En su obra magna “El Discurso del Método” (1637) expresó las condiciones de un
pensamiento eficaz. Este debía contemplar: el análisis (la “duda metódica”); la lógica
(ordenar los elementos yendo de lo más simple a lo más complejo) y la enumeración (aquí
introduce lo cuantitativo en todo razonamiento).
Estas reglas del método cartesiano construyen en pocas frases la teoría del pensamiento
que domina el caos aparente del mundo porque sabe contar y clasificar. Esto rompió con el
pensamiento vigente, todavía muy teológico o mágico. Pero al postular la posibilidad de un
mundo racional, no dejaba de afirmar la existencia de un Dios, relacionado a la idea de
perfección que se halla en el hombre sin encontrar en él su origen. Como vemos, Descartes
quiere buscar una base racional para entender su fe. Quiere saber si Dios existe o no,
independientemente de la Biblia, pues no niega las escrituras.

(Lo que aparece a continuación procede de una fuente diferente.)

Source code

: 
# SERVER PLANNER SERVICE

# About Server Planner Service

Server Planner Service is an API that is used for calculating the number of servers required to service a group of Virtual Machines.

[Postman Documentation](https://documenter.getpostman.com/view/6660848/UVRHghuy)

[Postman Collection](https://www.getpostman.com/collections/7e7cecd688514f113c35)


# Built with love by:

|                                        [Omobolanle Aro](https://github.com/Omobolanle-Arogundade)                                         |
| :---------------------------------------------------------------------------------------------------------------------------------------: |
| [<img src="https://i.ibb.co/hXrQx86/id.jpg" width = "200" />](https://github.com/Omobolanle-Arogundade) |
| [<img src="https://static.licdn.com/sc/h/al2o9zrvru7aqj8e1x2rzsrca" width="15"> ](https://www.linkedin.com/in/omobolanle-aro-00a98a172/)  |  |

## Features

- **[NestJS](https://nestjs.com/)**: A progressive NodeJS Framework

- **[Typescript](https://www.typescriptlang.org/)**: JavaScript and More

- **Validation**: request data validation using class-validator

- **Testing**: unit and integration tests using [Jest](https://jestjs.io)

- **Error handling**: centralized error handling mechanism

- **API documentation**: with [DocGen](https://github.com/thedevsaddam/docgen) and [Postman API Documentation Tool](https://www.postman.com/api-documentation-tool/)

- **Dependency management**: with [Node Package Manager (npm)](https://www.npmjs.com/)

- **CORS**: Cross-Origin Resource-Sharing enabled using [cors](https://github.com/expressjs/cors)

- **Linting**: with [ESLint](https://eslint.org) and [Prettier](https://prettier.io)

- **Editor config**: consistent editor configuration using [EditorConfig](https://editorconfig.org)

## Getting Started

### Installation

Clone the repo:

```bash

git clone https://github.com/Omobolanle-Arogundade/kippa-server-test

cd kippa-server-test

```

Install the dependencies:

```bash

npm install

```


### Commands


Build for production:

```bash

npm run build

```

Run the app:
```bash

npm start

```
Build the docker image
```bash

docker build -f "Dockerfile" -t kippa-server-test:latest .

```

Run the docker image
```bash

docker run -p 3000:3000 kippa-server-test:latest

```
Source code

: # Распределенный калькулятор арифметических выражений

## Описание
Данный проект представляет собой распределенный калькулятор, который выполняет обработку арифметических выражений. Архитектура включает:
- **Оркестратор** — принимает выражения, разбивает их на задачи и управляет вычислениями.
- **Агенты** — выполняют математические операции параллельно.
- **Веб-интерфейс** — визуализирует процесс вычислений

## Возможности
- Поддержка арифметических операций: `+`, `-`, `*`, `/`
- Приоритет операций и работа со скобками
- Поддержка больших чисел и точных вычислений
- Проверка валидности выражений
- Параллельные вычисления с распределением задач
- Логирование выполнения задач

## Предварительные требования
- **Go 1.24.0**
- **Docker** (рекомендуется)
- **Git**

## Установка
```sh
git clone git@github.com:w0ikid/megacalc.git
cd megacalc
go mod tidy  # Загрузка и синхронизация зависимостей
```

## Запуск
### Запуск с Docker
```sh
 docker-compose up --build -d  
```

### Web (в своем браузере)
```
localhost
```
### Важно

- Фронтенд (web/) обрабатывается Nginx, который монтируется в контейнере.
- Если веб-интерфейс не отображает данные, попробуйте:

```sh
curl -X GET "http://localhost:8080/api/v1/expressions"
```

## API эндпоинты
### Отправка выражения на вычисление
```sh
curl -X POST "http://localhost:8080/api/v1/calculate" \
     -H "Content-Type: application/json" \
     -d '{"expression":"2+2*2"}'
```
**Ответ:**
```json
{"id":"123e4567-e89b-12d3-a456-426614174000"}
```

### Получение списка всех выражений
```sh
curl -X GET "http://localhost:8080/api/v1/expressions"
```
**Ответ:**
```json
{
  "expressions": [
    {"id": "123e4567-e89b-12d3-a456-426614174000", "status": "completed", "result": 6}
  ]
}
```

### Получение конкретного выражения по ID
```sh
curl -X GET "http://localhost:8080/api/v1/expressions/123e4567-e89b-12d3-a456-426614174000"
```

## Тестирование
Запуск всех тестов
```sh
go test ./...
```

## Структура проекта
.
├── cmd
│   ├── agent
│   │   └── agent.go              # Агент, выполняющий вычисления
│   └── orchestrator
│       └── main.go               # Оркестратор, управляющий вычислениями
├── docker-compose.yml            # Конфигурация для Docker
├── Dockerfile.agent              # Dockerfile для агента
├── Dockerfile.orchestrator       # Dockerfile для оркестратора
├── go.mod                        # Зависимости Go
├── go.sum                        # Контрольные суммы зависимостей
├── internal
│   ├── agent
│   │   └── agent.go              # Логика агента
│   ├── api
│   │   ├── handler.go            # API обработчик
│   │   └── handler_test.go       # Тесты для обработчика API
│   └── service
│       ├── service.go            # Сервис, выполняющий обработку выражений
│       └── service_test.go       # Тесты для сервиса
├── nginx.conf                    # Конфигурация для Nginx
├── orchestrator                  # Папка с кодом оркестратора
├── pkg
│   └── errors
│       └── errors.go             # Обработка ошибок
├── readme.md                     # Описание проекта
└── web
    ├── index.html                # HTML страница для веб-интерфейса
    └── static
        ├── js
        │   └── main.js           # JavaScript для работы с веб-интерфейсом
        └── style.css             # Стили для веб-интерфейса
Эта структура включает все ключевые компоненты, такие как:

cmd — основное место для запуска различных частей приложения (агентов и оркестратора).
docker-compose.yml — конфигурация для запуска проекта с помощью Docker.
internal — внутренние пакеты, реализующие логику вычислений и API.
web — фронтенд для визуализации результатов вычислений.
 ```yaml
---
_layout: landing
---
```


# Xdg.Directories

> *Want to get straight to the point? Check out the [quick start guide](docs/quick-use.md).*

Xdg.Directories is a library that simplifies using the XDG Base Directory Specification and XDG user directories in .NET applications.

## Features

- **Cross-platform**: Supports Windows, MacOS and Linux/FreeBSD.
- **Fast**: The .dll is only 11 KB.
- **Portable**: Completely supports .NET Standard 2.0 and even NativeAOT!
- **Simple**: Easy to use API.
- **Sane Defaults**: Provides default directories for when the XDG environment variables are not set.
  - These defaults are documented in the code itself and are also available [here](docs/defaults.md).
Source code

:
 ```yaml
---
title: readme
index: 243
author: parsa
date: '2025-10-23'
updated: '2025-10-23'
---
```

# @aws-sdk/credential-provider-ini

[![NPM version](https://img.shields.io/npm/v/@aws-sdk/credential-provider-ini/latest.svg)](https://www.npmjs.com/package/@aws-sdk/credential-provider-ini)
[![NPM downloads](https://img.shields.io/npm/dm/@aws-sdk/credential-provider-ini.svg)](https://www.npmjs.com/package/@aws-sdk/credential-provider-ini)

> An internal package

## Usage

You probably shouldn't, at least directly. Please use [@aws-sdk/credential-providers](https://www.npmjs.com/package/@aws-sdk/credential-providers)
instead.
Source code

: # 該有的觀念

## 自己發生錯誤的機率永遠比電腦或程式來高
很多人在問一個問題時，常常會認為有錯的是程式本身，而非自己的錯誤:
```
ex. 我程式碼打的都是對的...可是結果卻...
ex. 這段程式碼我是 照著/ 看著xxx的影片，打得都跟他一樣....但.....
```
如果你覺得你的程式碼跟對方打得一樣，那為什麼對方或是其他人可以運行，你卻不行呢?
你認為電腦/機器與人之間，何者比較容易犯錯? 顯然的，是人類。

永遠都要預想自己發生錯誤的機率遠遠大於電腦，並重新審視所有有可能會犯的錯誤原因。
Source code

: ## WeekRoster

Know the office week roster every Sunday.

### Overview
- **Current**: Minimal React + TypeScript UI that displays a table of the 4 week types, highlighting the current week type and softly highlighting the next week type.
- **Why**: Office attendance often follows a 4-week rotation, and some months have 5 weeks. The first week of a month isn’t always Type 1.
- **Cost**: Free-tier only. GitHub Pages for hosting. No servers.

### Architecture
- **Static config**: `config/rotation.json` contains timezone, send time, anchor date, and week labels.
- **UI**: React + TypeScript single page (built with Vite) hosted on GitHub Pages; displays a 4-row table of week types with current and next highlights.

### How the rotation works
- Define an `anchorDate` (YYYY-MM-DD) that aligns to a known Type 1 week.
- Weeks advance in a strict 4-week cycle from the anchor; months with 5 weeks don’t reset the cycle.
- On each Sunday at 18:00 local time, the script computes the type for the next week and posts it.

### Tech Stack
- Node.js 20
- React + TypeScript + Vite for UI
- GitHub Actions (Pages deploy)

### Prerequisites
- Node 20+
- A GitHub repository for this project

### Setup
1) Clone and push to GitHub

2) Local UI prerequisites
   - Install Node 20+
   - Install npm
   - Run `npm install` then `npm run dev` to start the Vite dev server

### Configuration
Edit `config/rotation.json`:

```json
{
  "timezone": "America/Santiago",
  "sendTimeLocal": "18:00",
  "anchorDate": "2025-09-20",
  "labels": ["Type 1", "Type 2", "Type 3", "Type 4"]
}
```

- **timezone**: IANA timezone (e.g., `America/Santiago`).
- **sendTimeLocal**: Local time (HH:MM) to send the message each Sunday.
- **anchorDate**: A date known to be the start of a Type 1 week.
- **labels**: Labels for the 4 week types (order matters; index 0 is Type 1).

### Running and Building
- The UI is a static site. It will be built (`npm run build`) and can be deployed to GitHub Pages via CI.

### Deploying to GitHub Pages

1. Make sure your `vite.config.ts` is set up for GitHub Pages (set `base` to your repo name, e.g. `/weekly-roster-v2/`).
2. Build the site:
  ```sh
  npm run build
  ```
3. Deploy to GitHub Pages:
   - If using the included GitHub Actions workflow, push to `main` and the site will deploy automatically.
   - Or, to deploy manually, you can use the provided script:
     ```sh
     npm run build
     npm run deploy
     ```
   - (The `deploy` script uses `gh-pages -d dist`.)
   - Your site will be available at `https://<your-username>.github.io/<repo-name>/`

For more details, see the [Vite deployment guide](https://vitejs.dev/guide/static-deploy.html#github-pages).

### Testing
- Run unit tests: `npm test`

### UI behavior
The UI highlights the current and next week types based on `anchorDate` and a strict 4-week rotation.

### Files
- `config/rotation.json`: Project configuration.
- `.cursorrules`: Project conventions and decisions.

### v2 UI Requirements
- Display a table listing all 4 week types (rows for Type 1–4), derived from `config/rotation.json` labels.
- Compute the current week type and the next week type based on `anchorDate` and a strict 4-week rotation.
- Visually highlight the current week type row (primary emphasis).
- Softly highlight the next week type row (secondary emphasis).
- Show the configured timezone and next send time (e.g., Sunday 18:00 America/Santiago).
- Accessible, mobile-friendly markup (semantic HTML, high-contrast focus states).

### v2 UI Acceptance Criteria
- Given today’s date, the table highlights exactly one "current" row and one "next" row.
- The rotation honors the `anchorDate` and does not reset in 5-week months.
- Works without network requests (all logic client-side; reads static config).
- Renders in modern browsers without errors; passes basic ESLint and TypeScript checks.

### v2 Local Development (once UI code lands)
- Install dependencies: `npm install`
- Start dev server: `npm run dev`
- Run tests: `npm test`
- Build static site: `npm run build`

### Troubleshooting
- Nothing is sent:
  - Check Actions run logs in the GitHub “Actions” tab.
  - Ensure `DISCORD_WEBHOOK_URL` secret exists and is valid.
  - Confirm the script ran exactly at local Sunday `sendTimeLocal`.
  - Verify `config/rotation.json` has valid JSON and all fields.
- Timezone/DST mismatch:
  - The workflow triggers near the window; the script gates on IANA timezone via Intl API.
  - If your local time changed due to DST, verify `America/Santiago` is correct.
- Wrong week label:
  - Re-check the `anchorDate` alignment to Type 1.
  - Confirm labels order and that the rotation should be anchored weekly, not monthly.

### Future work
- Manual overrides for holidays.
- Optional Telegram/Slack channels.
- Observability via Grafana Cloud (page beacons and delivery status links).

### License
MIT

Esta senda de entender mecánicamente al mundo fue completada por el inglés Isaac
Newton (1642-1727), autor de la ley de Gravitación Universal. Para Newton existe una ley
que rige no sólo la caída de los cuerpos terrestres, sino todo el movimiento del Universo: los
planetas alrededor del Sol y otros sistemas estelares.
Su aporte fue que existe una fuerza de mutua atracción que disminuye a medida que
aumenta el cuadrado de la distancia que separa dos masas puntuales. Esta fuerza de
atracción mutua es la “causa” de la caída de los cuerpos. Cuando los cuerpos celestes se
mueven con velocidad constante en una trayectoria circular, esto representa un “cambio” en
su movimiento y en consecuencia exige la presencia de una fuerza que actúa “normal” a su
velocidad.
Pero debemos aclarar que todos estos pensadores fueron auténticos creyentes. De alguna
forma podemos hablar que el siglo XVII consolidó una suerte de “racionalismo cristiano”. Sin
embargo, como vimos en el caso de Galileo, la Iglesia no siempre estuvo de acuerdo con
explicaciones sobre el hombre y la naturaleza que escaparan a lo planteado por las
Escrituras o por los autores clásicos.
Otro rasgo importante del siglo XVII fue el considerable aumento de participantes en el
debate científico o intelectual. En casi todos los investigadores se agruparon en academias o
sociedades científicas. Muchas de ellas mantenían correspondencia e intercambiaban sus
revistas y demás publicaciones. Pero a pesar del prestigio de la “Royal Society” de Londres,
el lenguaje científico siguió siendo el francés. En síntesis, se establecieron las bases de
discusión del siguiente Siglo de las Luces.